| WORK INSTRUCTIONS |
Your copy should start at the line with "### Profile Link" and end at the line with "by Stuart Truax, 2019-5" in the data below. Transcribe only those lines, exactly, pictures excluded.

Source texts of formatted documents

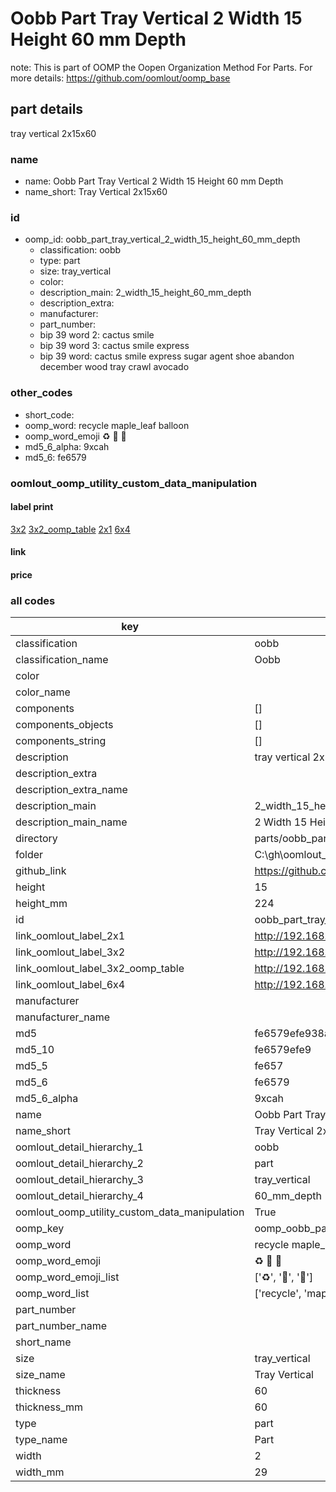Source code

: # Oobb Part Tray Vertical 2 Width 15 Height 60 mm Depth  

note: This is part of OOMP the Oopen Organization Method For Parts. For more details: https://github.com/oomlout/oomp_base

##  part details
  



tray vertical 2x15x60



### name
* name: Oobb Part Tray Vertical 2 Width 15 Height 60 mm Depth
* name_short: Tray Vertical 2x15x60 
### id
* oomp_id: oobb_part_tray_vertical_2_width_15_height_60_mm_depth
  * classification: oobb
  * type: part
  * size: tray_vertical
  * color: 
  * description_main: 2_width_15_height_60_mm_depth
  * description_extra: 
  * manufacturer: 
  * part_number: 
  * bip 39 word 2: cactus smile
  * bip 39 word 3: cactus smile express
  * bip 39 word: cactus smile express sugar agent shoe abandon december wood tray crawl avocado

### other_codes
* short_code: 
* oomp_word: recycle maple_leaf balloon
* oomp_word_emoji :recycle: :maple_leaf: :balloon:
* md5_6_alpha: 9xcah
* md5_6: fe6579






### oomlout_oomp_utility_custom_data_manipulation
#### label print
[3x2](http://192.168.1.245:1112/?label=oomp%209xcah)
[3x2_oomp_table](http://192.168.1.108:1112/?label=oomp%209xcah)
[2x1](http://192.168.1.242:1112/?label=oomp%209xcah)
[6x4](http://192.168.1.55:1112/?label=oomp%209xcah)    

#### link

                              

#### price







### all codes 
| key | value |  
| --- | --- |  
| classification | oobb |  
| classification_name | Oobb |  
| color |  |  
| color_name |  |  
| components | [] |  
| components_objects | [] |  
| components_string | [] |  
| description | tray vertical 2x15x60 |  
| description_extra |  |  
| description_extra_name |  |  
| description_main | 2_width_15_height_60_mm_depth |  
| description_main_name | 2 Width 15 Height 60 mm Depth |  
| directory | parts/oobb_part_tray_vertical_2_width_15_height_60_mm_depth |  
| folder | C:\gh\oomlout_oobb_version_4_generated_parts\parts\oobb_part_tray_vertical_2_width_15_height_60_mm_depth |  
| github_link | https://github.com/oomlout/oomlout_oomp_part_src/tree/main/parts/oobb_part_tray_vertical_2_width_15_height_60_mm_depth |  
| height | 15 |  
| height_mm | 224 |  
| id | oobb_part_tray_vertical_2_width_15_height_60_mm_depth |  
| link_oomlout_label_2x1 | http://192.168.1.242:1112/?label=oomp%209xcah |  
| link_oomlout_label_3x2 | http://192.168.1.245:1112/?label=oomp%209xcah |  
| link_oomlout_label_3x2_oomp_table | http://192.168.1.108:1112/?label=oomp%209xcah |  
| link_oomlout_label_6x4 | http://192.168.1.55:1112/?label=oomp%209xcah |  
| manufacturer |  |  
| manufacturer_name |  |  
| md5 | fe6579efe938a00319827d8ca1b32900 |  
| md5_10 | fe6579efe9 |  
| md5_5 | fe657 |  
| md5_6 | fe6579 |  
| md5_6_alpha | 9xcah |  
| name | Oobb Part Tray Vertical 2 Width 15 Height 60 mm Depth |  
| name_short | Tray Vertical 2x15x60  |  
| oomlout_detail_hierarchy_1 | oobb |  
| oomlout_detail_hierarchy_2 | part |  
| oomlout_detail_hierarchy_3 | tray_vertical |  
| oomlout_detail_hierarchy_4 | 60_mm_depth |  
| oomlout_oomp_utility_custom_data_manipulation | True |  
| oomp_key | oomp_oobb_part_tray_vertical_2_width_15_height_60_mm_depth |  
| oomp_word | recycle maple_leaf balloon |  
| oomp_word_emoji | :recycle: :maple_leaf: :balloon: |  
| oomp_word_emoji_list | [':recycle:', ':maple_leaf:', ':balloon:'] |  
| oomp_word_list | ['recycle', 'maple_leaf', 'balloon'] |  
| part_number |  |  
| part_number_name |  |  
| short_name |  |  
| size | tray_vertical |  
| size_name | Tray Vertical |  
| thickness | 60 |  
| thickness_mm | 60 |  
| type | part |  
| type_name | Part |  
| width | 2 |  
| width_mm | 29 |  
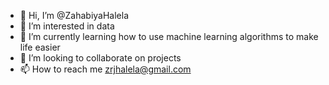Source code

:- 👋 Hi, I’m @ZahabiyaHalela 
- 👀 I’m interested in data 
- 🌱 I’m currently learning how to use machine learning algorithms to make life easier 
- 💞️ I’m looking to collaborate on projects
- 📫 How to reach me zrjhalela@gmail.com

<!---
ZahabiyaHalela/ZahabiyaHalela is a ✨ special ✨ repository because its `README.md` (this file) appears on your GitHub profile.
You can click the Preview link to take a look at your changes.
--->
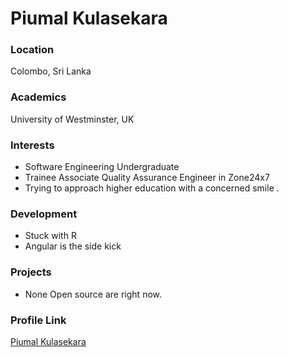# Piumal Kulasekara

### Location

Colombo, Sri Lanka

### Academics

University of Westminster, UK

### Interests

- Software Engineering Undergraduate
- Trainee Associate Quality Assurance Engineer in Zone24x7
- Trying to approach higher education with a concerned smile .

### Development

- Stuck with R
- Angular is the side kick

### Projects

- None Open source are right now.

### Profile Link

[Piumal Kulasekara](https://github.com/piumalkulasekara)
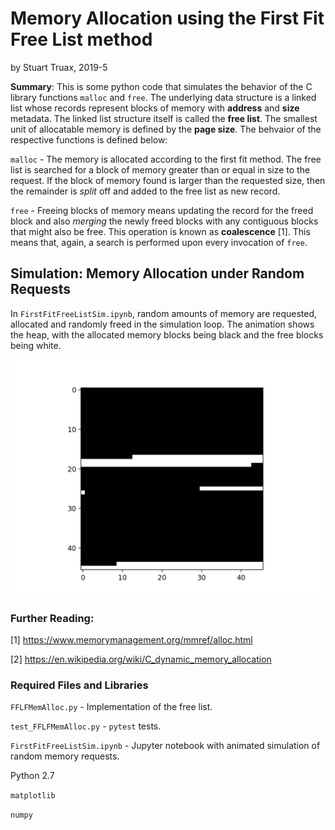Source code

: 
# Memory Allocation using the First Fit Free List method

by Stuart Truax, 2019-5

__Summary__: This is some python code that simulates the behavior of the C library functions `malloc` and `free`. The underlying data structure is a linked list whose records represent blocks of memory with __address__ and __size__ metadata. The linked list structure itself is called the __free list__. The smallest unit of allocatable memory is defined by the __page size__. The behvaior of the respective functions is defined below:

`malloc` - The memory is allocated according to the first fit method. The free list is searched for a block of memory greater than or equal in size to the request. If the block of memory found is larger than the requested size, then the remainder is _split_ off and added to the free list as new record.

`free` - Freeing blocks of memory means updating the record for the freed block and also _merging_ the newly freed blocks with any contiguous blocks that might also be free. This operation is known as __coalescence__ [1]. This means that, again, a search is performed upon every invocation of `free`.


## Simulation: Memory Allocation under Random Requests

In `FirstFitFreeListSim.ipynb`, random amounts of memory are requested, allocated and randomly freed in the simulation loop. The animation shows the heap, with the allocated memory blocks being black and the free blocks being white.

![alt text](sim.png)

### Further Reading:

[1] https://www.memorymanagement.org/mmref/alloc.html

[2] https://en.wikipedia.org/wiki/C_dynamic_memory_allocation


### Required Files and Libraries

`FFLFMemAlloc.py` - Implementation of the free list.

`test_FFLFMemAlloc.py` - `pytest` tests.

`FirstFitFreeListSim.ipynb` - Jupyter notebook with animated simulation of random memory requests.

Python 2.7

`matplotlib`

`numpy`
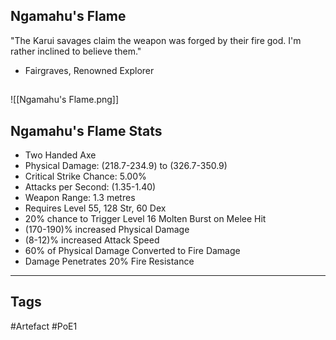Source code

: ## Ngamahu's Flame
"The Karui savages claim the weapon was forged by their fire god.
I'm rather inclined to believe them."
- Fairgraves, Renowned Explorer
##
![[Ngamahu's Flame.png]]
## Ngamahu's Flame Stats
- Two Handed Axe
- Physical Damage: (218.7-234.9) to (326.7-350.9)
- Critical Strike Chance: 5.00%
- Attacks per Second: (1.35-1.40)
- Weapon Range: 1.3 metres
- Requires Level 55, 128 Str, 60 Dex
- 20% chance to Trigger Level 16 Molten Burst on Melee Hit
- (170-190)% increased Physical Damage
- (8-12)% increased Attack Speed
- 60% of Physical Damage Converted to Fire Damage
- Damage Penetrates 20% Fire Resistance


---
## Tags
#Artefact
#PoE1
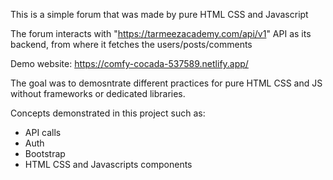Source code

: This is a simple forum that was made by pure HTML CSS and Javascript

The forum interacts with "https://tarmeezacademy.com/api/v1" API as its backend, from where it fetches the users/posts/comments

Demo website: https://comfy-cocada-537589.netlify.app/

The goal was to demosntrate different practices for pure HTML CSS and JS without frameworks or dedicated libraries.

Concepts demonstrated in this project such as:
- API calls
- Auth
- Bootstrap
- HTML CSS and Javascripts components
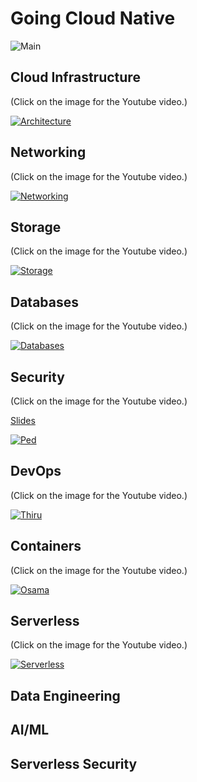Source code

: # Going Cloud Native

![Main](Copy%20of%20going%20cloud%20native.png)

## Cloud Infrastructure

(Click on the image for the Youtube video.)

[![Architecture](01-architecture-00.png)](https://www.youtube.com/watch?v=3aVxvcMav6s&list=PL52Lw7XWW9sPFnkpuO7Ym4GQK2MrRFQTc&index=2&t=0s)

## Networking

(Click on the image for the Youtube video.)

[![Networking](01-networking-00.png)](https://www.youtube.com/watch?v=UDiAbcYEle4&list=PL52Lw7XWW9sPFnkpuO7Ym4GQK2MrRFQTc&index=3&t=0s)

## Storage

(Click on the image for the Youtube video.)

[![Storage](01-storage-00.png.png)](https://www.youtube.com/watch?v=QqILw0cf6jA&list=PL52Lw7XWW9sPFnkpuO7Ym4GQK2MrRFQTc&index=4&t=0s)

## Databases

(Click on the image for the Youtube video.)

[![Databases](01-database-00.png)](https://www.youtube.com/watch?v=VxbrVNOxHBg&list=PL52Lw7XWW9sPFnkpuO7Ym4GQK2MrRFQTc&index=5&t=0s)

## Security

(Click on the image for the Youtube video.)

[Slides](https://docs.google.com/presentation/d/1HwYGnU1tFdLTkRdFiaNT5WTVdRtZNNchQPlpqTHI49U/edit#slide=id.g4fd749874b_1_0)

[![Ped](5-security.jpeg)](https://www.youtube.com/watch?v=RIrafA7pbok&list=PL52Lw7XWW9sPFnkpuO7Ym4GQK2MrRFQTc&index=6&t=3168s)

## DevOps

(Click on the image for the Youtube video.)

[![Thiru](07-devops-04.png)](https://www.youtube.com/watch?v=ejDBbhF1H-c&list=PL52Lw7XWW9sPFnkpuO7Ym4GQK2MrRFQTc&index=7&t=1s)

## Containers

(Click on the image for the Youtube video.)

[![Osama](08-containers-04.png)](https://www.youtube.com/watch?v=IF7JxPi_EhM&list=PL52Lw7XWW9sPFnkpuO7Ym4GQK2MrRFQTc&index=8&t=0s)

## Serverless

(Click on the image for the Youtube video.)

[![Serverless](09-serverless-01.png)](https://www.youtube.com/watch?v=ETSR8Wok_LY&list=PL52Lw7XWW9sPFnkpuO7Ym4GQK2MrRFQTc&index=8)

## Data Engineering

## AI/ML

## Serverless Security


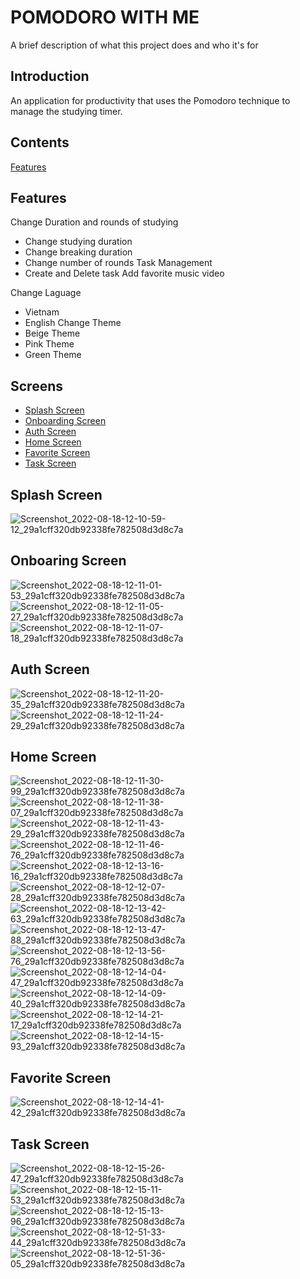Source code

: 
# POMODORO WITH ME

A brief description of what this project does and who it's for


## Introduction

An application for productivity that uses the Pomodoro technique to manage the studying timer.


## Contents

[Features](#features)


## Features

Change Duration and rounds of studying

- Change studying duration
- Change breaking duration
- Change number of rounds
  Task Management
- Create and Delete task
  Add favorite music video

Change Laguage
- Vietnam
- English
  Change Theme
- Beige Theme
- Pink Theme
- Green Theme



## Screens

- [Splash Screen](#splash-screen)
- [Onboarding Screen](#onboaring-screen)
- [Auth Screen](#auth-screen)
- [Home Screen](#home-screen)
- [Favorite Screen](#favorite-screen)
- [Task Screen](#task-screen)


## Splash Screen
![Screenshot_2022-08-18-12-10-59-12_29a1cff320db92338fe782508d3d8c7a](https://user-images.githubusercontent.com/90992993/185351573-e5ccb210-f542-4897-97df-0f2678ab9ef1.jpg)



## Onboaring Screen
![Screenshot_2022-08-18-12-11-01-53_29a1cff320db92338fe782508d3d8c7a](https://user-images.githubusercontent.com/90992993/185351723-8129f091-ce3a-48a9-be3c-cebc6c74c99e.jpg)
![Screenshot_2022-08-18-12-11-05-27_29a1cff320db92338fe782508d3d8c7a](https://user-images.githubusercontent.com/90992993/185351808-b9b4365c-a089-4049-92ff-c7d82f4b75d2.jpg)
![Screenshot_2022-08-18-12-11-07-18_29a1cff320db92338fe782508d3d8c7a](https://user-images.githubusercontent.com/90992993/185351857-b4703f11-b917-4a2f-9e4c-1825055ca298.jpg)

## Auth Screen
![Screenshot_2022-08-18-12-11-20-35_29a1cff320db92338fe782508d3d8c7a](https://user-images.githubusercontent.com/90992993/185351986-e790293b-e0de-4195-99e9-9735cb541907.jpg)
![Screenshot_2022-08-18-12-11-24-29_29a1cff320db92338fe782508d3d8c7a](https://user-images.githubusercontent.com/90992993/185352046-e7c65921-0a56-49df-a2d3-82107f9c5119.jpg)

## Home Screen
![Screenshot_2022-08-18-12-11-30-99_29a1cff320db92338fe782508d3d8c7a](https://user-images.githubusercontent.com/90992993/185352176-d4dd36de-4ce0-4be6-bd90-df8254222723.jpg)
![Screenshot_2022-08-18-12-11-38-07_29a1cff320db92338fe782508d3d8c7a](https://user-images.githubusercontent.com/90992993/185352278-fb64b65e-516a-4067-80de-0bf597e12c77.jpg)
![Screenshot_2022-08-18-12-11-43-29_29a1cff320db92338fe782508d3d8c7a](https://user-images.githubusercontent.com/90992993/185352391-ebceb6e0-676a-41eb-9ca0-c8149723708f.jpg)
![Screenshot_2022-08-18-12-11-46-76_29a1cff320db92338fe782508d3d8c7a](https://user-images.githubusercontent.com/90992993/185352546-1cdc338f-1d7a-4cd1-82b1-64ab69f2a1e2.jpg)
![Screenshot_2022-08-18-12-13-16-16_29a1cff320db92338fe782508d3d8c7a](https://user-images.githubusercontent.com/90992993/185352659-db180b5e-46c4-4a8d-a8c0-214f6c9f6ca7.jpg)
![Screenshot_2022-08-18-12-12-07-28_29a1cff320db92338fe782508d3d8c7a](https://user-images.githubusercontent.com/90992993/185352694-d72211aa-8fd7-47c0-acaf-cf1f0f710b84.jpg)
![Screenshot_2022-08-18-12-13-42-63_29a1cff320db92338fe782508d3d8c7a](https://user-images.githubusercontent.com/90992993/185352780-048fad30-ea48-4207-a904-6e922e65611a.jpg)
![Screenshot_2022-08-18-12-13-47-88_29a1cff320db92338fe782508d3d8c7a](https://user-images.githubusercontent.com/90992993/185352844-0f8c2399-ce1b-4406-8c54-cf524e2d778f.jpg)
![Screenshot_2022-08-18-12-13-56-76_29a1cff320db92338fe782508d3d8c7a](https://user-images.githubusercontent.com/90992993/185352910-848a0c5e-db3e-4645-97e7-81a279ccd131.jpg)
![Screenshot_2022-08-18-12-14-04-47_29a1cff320db92338fe782508d3d8c7a](https://user-images.githubusercontent.com/90992993/185352917-4ff66894-b43f-4046-9d7b-d0817bbe8271.jpg)
![Screenshot_2022-08-18-12-14-09-40_29a1cff320db92338fe782508d3d8c7a](https://user-images.githubusercontent.com/90992993/185352963-8b6c40d6-7562-4916-a9f2-e53fee4fb427.jpg)
![Screenshot_2022-08-18-12-14-21-17_29a1cff320db92338fe782508d3d8c7a](https://user-images.githubusercontent.com/90992993/185352985-27218d4e-e79a-439f-9cba-d459dbc4141b.jpg)
![Screenshot_2022-08-18-12-14-15-93_29a1cff320db92338fe782508d3d8c7a](https://user-images.githubusercontent.com/90992993/185353047-6719dda2-b8d4-42c4-a433-fe92bae4ab91.jpg)
## Favorite Screen
![Screenshot_2022-08-18-12-14-41-42_29a1cff320db92338fe782508d3d8c7a](https://user-images.githubusercontent.com/90992993/185353763-eac5f5dc-20a6-47d1-835b-30096f19abd3.jpg)

## Task Screen
![Screenshot_2022-08-18-12-15-26-47_29a1cff320db92338fe782508d3d8c7a](https://user-images.githubusercontent.com/90992993/185353989-e6b51a3a-37c8-4c2f-be4f-5976df5f8eb5.jpg)
![Screenshot_2022-08-18-12-15-11-53_29a1cff320db92338fe782508d3d8c7a](https://user-images.githubusercontent.com/90992993/185353908-45bf9479-5fcc-4c04-9f65-5efc041fd305.jpg)
![Screenshot_2022-08-18-12-15-13-96_29a1cff320db92338fe782508d3d8c7a](https://user-images.githubusercontent.com/90992993/185353915-be576019-ce8e-484a-a052-656dbb110e53.jpg)
![Screenshot_2022-08-18-12-51-33-44_29a1cff320db92338fe782508d3d8c7a](https://user-images.githubusercontent.com/90992993/185353920-4b74cda7-be7a-4878-afbd-55049607f111.jpg)
![Screenshot_2022-08-18-12-51-36-05_29a1cff320db92338fe782508d3d8c7a](https://user-images.githubusercontent.com/90992993/185353956-cc83ab76-b4d6-40b1-bafa-7d7643cd07f0.jpg)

| SOLUTION FOR THIS PROBLEM |
### Profile Link

[Piumal Kulasekara](https://github.com/piumalkulasekara)
Source code

: 
# Memory Allocation using the First Fit Free List method

by Stuart Truax, 2019-5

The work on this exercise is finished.